**WHAT THIS TASK INVOLVES**
Go through the data below and gather each line containing "between".

++++ DATA UNDER STUDY

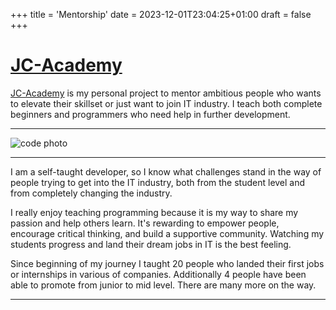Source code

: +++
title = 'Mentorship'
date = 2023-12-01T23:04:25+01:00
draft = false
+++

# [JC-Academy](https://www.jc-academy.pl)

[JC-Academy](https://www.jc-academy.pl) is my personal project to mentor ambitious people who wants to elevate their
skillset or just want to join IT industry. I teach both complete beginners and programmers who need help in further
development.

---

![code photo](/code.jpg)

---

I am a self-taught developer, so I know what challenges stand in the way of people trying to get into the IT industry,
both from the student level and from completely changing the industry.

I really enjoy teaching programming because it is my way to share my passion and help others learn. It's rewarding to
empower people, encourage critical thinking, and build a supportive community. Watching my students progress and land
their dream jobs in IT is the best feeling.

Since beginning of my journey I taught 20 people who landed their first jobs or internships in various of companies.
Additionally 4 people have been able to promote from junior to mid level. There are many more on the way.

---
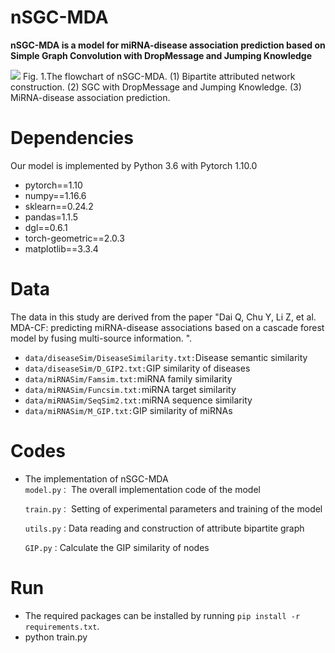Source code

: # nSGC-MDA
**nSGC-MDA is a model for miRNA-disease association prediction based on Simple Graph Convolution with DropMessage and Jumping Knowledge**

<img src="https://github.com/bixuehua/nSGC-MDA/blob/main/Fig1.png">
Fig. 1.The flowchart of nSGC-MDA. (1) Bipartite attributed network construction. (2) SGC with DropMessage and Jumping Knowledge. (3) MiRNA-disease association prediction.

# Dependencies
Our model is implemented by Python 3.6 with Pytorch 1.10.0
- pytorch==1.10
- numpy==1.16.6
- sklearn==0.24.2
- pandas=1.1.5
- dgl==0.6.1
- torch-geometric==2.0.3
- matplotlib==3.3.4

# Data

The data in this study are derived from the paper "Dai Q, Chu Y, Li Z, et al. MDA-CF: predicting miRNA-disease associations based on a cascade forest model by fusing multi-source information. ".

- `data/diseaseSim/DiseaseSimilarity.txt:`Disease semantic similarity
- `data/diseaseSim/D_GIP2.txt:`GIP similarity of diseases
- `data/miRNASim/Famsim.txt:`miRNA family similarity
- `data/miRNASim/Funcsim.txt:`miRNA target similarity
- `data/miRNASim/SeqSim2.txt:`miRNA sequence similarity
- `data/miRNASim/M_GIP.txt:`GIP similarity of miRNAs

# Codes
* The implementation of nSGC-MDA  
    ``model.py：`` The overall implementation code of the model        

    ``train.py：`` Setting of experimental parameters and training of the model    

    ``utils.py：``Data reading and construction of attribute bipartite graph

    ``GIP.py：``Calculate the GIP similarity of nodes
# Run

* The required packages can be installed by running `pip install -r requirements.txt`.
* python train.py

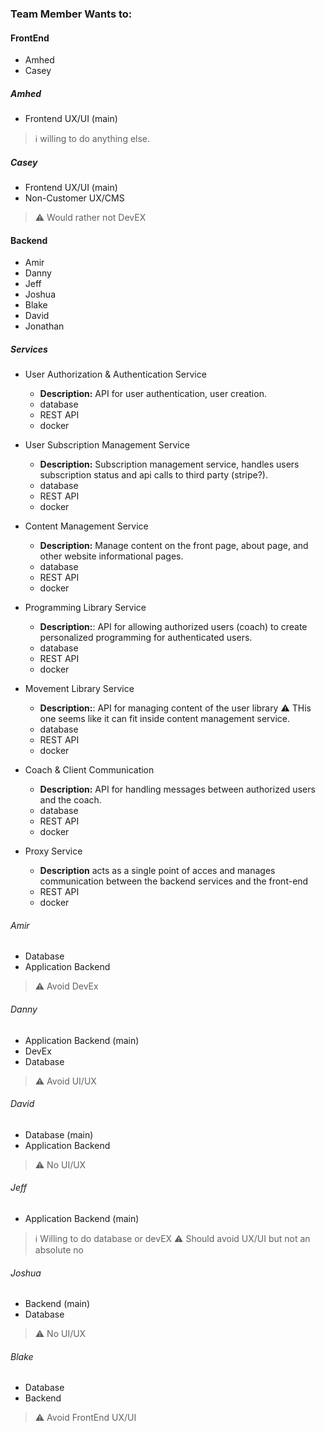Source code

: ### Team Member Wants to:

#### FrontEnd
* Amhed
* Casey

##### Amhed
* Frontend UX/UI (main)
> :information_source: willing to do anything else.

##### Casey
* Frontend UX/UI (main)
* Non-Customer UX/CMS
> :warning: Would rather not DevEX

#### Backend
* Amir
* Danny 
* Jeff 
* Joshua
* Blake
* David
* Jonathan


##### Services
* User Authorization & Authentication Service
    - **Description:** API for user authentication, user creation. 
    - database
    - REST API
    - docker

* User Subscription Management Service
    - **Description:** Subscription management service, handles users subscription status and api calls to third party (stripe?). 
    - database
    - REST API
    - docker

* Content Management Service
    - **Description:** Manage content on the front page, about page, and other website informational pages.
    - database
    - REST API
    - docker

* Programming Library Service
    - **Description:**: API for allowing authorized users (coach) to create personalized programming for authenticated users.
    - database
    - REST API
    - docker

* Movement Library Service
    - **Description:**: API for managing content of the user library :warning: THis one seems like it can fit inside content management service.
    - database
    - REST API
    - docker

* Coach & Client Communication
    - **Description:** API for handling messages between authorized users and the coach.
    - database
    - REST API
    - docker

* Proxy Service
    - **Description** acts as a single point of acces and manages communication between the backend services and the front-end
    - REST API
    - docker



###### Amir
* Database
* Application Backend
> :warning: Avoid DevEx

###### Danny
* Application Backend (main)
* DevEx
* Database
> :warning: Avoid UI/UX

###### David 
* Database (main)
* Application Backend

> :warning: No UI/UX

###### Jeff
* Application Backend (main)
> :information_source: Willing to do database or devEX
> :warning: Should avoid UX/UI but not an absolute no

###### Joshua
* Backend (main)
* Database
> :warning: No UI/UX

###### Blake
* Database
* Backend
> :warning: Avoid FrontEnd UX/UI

++++++++

**OUTPUT OF THE TASK**
    - **Description:** API for handling messages between authorized users and the coach.
    - **Description** acts as a single point of acces and manages communication between the backend services and the front-end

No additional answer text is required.